Half of CCGs are planning to delay or cancel spending this year to meet financial targets, a survey of financial managers has revealed.

GP leaders warned that the news, revealed in the latest King’s Fund quarterly monitoring report, was already causing an unfair postcode lottery affecting GP practices and patients around England.

The latest instalment of the think-tank’s survey found that just one in five CCGs are confident that they can balance the books this year, with 50% of CCG finance leads saying that they will likely have to delay or cancel planned spending to do so.

In addition, over 40% said they plan to ‘review or reduce’ the level of planned treatment they commission following the recent downgrading of the 18-week referral-to-treatment target.

And just under half of CCGs were found to be ‘uncertain or concerned’ about whether they would be able to boost spending on mental health services in line with national commitments.

This comes after a Pulse investigation revealed that five CCGs were planning to spend less on mental health next year than they did this year, despite NHS pledges to spend more on the services.

The report also found that:

  • A fifth of all CCGs ended 2016/17 in deficit;
  • Two-thirds of all CCGs reported their year-end position for 2016/17 relied upon significant financial support;
  • Just under a quarter of CCGs relied upon the release of the 1% risk reserve in order to achieve their year-end position.

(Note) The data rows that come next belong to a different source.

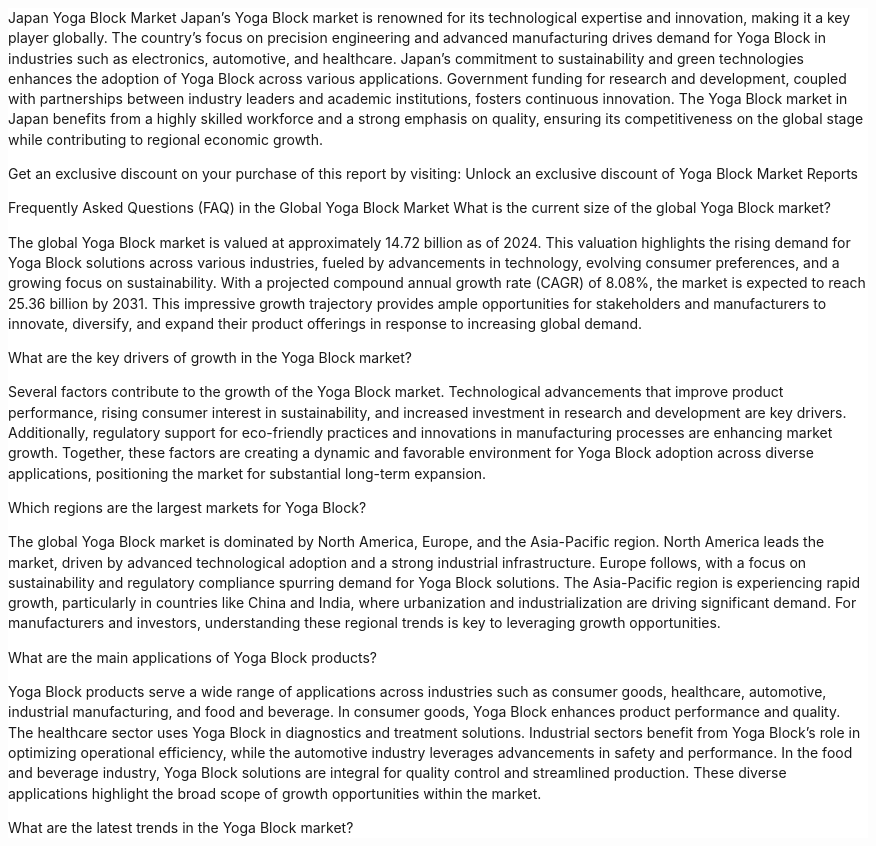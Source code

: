 Japan Yoga Block Market
Japan’s Yoga Block market is renowned for its technological expertise and innovation, making it a key player globally. The country’s focus on precision engineering and advanced manufacturing drives demand for Yoga Block in industries such as electronics, automotive, and healthcare. Japan’s commitment to sustainability and green technologies enhances the adoption of Yoga Block across various applications. Government funding for research and development, coupled with partnerships between industry leaders and academic institutions, fosters continuous innovation. The Yoga Block market in Japan benefits from a highly skilled workforce and a strong emphasis on quality, ensuring its competitiveness on the global stage while contributing to regional economic growth.

Get an exclusive discount on your purchase of this report by visiting: Unlock an exclusive discount of Yoga Block Market Reports 

Frequently Asked Questions (FAQ) in the Global Yoga Block Market
What is the current size of the global Yoga Block market?

The global Yoga Block market is valued at approximately 14.72 billion as of 2024. This valuation highlights the rising demand for Yoga Block solutions across various industries, fueled by advancements in technology, evolving consumer preferences, and a growing focus on sustainability. With a projected compound annual growth rate (CAGR) of 8.08%, the market is expected to reach 25.36 billion by 2031. This impressive growth trajectory provides ample opportunities for stakeholders and manufacturers to innovate, diversify, and expand their product offerings in response to increasing global demand.

What are the key drivers of growth in the Yoga Block market?

Several factors contribute to the growth of the Yoga Block market. Technological advancements that improve product performance, rising consumer interest in sustainability, and increased investment in research and development are key drivers. Additionally, regulatory support for eco-friendly practices and innovations in manufacturing processes are enhancing market growth. Together, these factors are creating a dynamic and favorable environment for Yoga Block adoption across diverse applications, positioning the market for substantial long-term expansion.

Which regions are the largest markets for Yoga Block?

The global Yoga Block market is dominated by North America, Europe, and the Asia-Pacific region. North America leads the market, driven by advanced technological adoption and a strong industrial infrastructure. Europe follows, with a focus on sustainability and regulatory compliance spurring demand for Yoga Block solutions. The Asia-Pacific region is experiencing rapid growth, particularly in countries like China and India, where urbanization and industrialization are driving significant demand. For manufacturers and investors, understanding these regional trends is key to leveraging growth opportunities.

What are the main applications of Yoga Block products?

Yoga Block products serve a wide range of applications across industries such as consumer goods, healthcare, automotive, industrial manufacturing, and food and beverage. In consumer goods, Yoga Block enhances product performance and quality. The healthcare sector uses Yoga Block in diagnostics and treatment solutions. Industrial sectors benefit from Yoga Block’s role in optimizing operational efficiency, while the automotive industry leverages advancements in safety and performance. In the food and beverage industry, Yoga Block solutions are integral for quality control and streamlined production. These diverse applications highlight the broad scope of growth opportunities within the market.

What are the latest trends in the Yoga Block market?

GPC deputy chair Dr Richard Vautrey said: ‘Practices are already experiencing the impact of being in a CCG with significant financial pressures, with areas such as North Yorkshire and others facing cuts in local enhanced services simply because of CCG deficits that are largely related to an inadequate national funding allocation.

‘Patients nor practices should not be penalised simply because of their postcode and NHS England should ensure that all patients throughout the country get the same level of NHS service provision.’

BMA chair Dr Mark Porter described the finanical situation as a ‘disgraceful failure of our patients’.

He said: ‘The NHS is now in a position where it has to put off spending because the money has run out, leaving patients waiting in pain and uncertainty.’

Dr Porter added that, in the lead-up to the general election, politicians cannot ‘duck this crisis any longer’.

He said: ‘This means, as a minimum, immediately bringing investment in line with other leading European countries and outlining credible, long-term plans that will safeguard the future of the fully funded and supported NHS that staff want and patients deserve.’

Richard Murray, director of policy for the King’s Fund, said cuts to funding will force local NHS leaders ’to make tough decisions about priorities and this is likely to have a direct impact on what care patients can access and how long they have to wait for it’.

He said: ‘This reinforces the underlying reality that demand for services is continuing to outstrip the rate at which the NHS budget is growing.’